'Ghost In the Shell' Shows Hollywood's Ugly Relationship With Asian Characters

'Ghost In the Shell' Shows Hollywood's Ugly Relationship With Asian Characters

Yellowface is never cool.

Earlier this year, Scarlett Johansson was announced to be cast as the leading role in the upcoming film adaption of the anime "Ghost In the Shell." Immediately, the casting fell into controversy, with many fans disappointed in the casting of a white woman as the protagonist. Namely, because she has been cast as Major Motoko Kusanagi, a cyborg detective working in futuristic Tokyo.

The controversy was recently revived when Paramount Studios released a look at Scarlett Johansson as the Major. As if that wasn’t enough to stir the pot, sources close to the production revealed that there had been attempts to digitally alter ScarJo into looking more Asian. This immediately resulted in accusations of yellowface in addition to whitewashing, with “S.H.I.E.L.D” actress Ming-Na Wen and “Fresh Off the Boat” star Constance Wu voicing their dissatisfaction with the casting choices.

There have been some arguments defending the casting of Johannson, including the fact that the character of Motoko Kusanagi’s status of a cyborg supposedly transcends race. Others have moved that the casting of Scarlett Johansson has not whitewashed the character, because the designs within the source material – and anime in general — seem to be plenty whitewashed already.

I don’t try to claim what the intentions are behind the highly stylized designs in Japanese animation –mostly because, you know, I’m not Japanese. However, Kotaku already published an interesting article surrounding the wide-eyed, purple haired aesthetics involved in anime. And there is already plenty of discourse surrounding the potential Westernizing of character designs. But honestly, when I’m watching a show involving characters with Japanese names speaking in Japanese living in a Japanese city in Japan, I’m going to assume that maybe, just maybe, the pink-haired chick is most likely Japanese.

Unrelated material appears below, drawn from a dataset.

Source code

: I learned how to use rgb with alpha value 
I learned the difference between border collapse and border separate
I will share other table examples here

Either way, attempting to justify the casting of ScarJo as the Major is flawed in that it treats the casting of a white person in an originally Asian role as an isolated incident. Unfortunately, this is not so; this year also came with the announcement that Netflix was producing an adaption of the Death Note manga with “Paper Towns” star Nat Wolff as Light Yagami.

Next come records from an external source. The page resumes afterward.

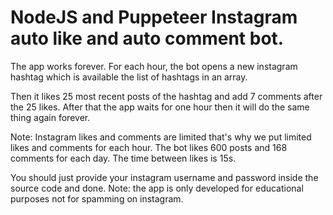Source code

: # NodeJS and Puppeteer Instagram auto like and auto comment bot.

The app works forever. For each hour, the bot opens a new instagram hashtag which is available the list of hashtags in an array.

Then it likes 25 most recent posts of the hashtag and add 7 comments after the 25 likes. After that the app waits for one hour then it will do the same thing again forever.

Note: Instagram likes and comments are limited that's why we put limited likes and comments for each hour.
The bot likes 600 posts and 168 comments for each day.
The time between likes is 15s.

You should just provide your instagram username and password inside the source code and done.
Note: the app is only developed for educational purposes not for spamming on instagram.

In order to understand the Internet uproar, it should be understood that Hollywood has a very ugly history surrounding its treatment of Asian characters and storylines.

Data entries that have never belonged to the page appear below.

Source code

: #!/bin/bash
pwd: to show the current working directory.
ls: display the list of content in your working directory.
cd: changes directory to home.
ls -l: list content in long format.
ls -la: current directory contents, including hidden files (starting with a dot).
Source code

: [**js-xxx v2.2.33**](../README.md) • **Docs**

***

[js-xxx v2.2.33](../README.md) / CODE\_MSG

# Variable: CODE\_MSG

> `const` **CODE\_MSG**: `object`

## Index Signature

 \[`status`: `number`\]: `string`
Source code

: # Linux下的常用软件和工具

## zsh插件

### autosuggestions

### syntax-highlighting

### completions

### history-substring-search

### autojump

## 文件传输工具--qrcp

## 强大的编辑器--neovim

Stories with Asian settings and characters have always had a place in Hollywood films. The 1944 war film “Dragon Seed” told the story of a Chinese village during the Second Sino-Japanese War. The 1956 epic film “The Conqueror” detailed the exploits of the infamous Mongol warlord, Genghis Khan. The 1931 film “Charlie Chang Carries On” followed the adventures of Chinese-American detective Charlie Chang. In each of these instances however, the Asian protagonists were portrayed by white actors in yellowface. “Dragon Seed,” though supposedly telling the story of a Chinese village, had a white majority cast. To add insult to injury, actress Aline MacMahon was later nominated for an Oscar for her role as Lin Tang’s wife.

This is not to mention one of the most infamous cases of yellowface, Mickey Rooney’s portrayal of I.Y. Yunioshi in the 1961 film “Breakfast at Tiffany’s.”

1930’s actress Anna May Wong was snubbed for the role of the Chinese heroine O-lan in the critically acclaimed film “The Good Earth” in favor of white actress Luise Rainer. Wong was instead offered the antagonist role of Lotus, which she rejected. Earlier, Wong had stated: "There seems little for me in Hollywood, because, rather than real Chinese, producers prefer Hungarians, Mexicans, American Indians for Chinese roles.”

"The Good Earth" would later win five Academy Awards, including "Best Actress" for Luise Rainer's performance.

The phenomena of Asian actors being at worst erased and at best given antagonistic or supporting roles within films about Asian stories has continued into modern cinema. In 2008, the movie “21” which was based off a group of Asian American students, casted Jim Sturgess, Jacob Pitts and Kevin Spacey in the lead roles. Last year, “Aloha,” a story about the quarter Chinese Hawaiian Allison Ng casted Emma Stone as the lead. And of course, last year Edward Zo caused a stir when he revealed that he attempted to audition for the part of Light Yagami in the upcoming “Death Note” film adaption, only to be told that they were not looking to cast Asian actors.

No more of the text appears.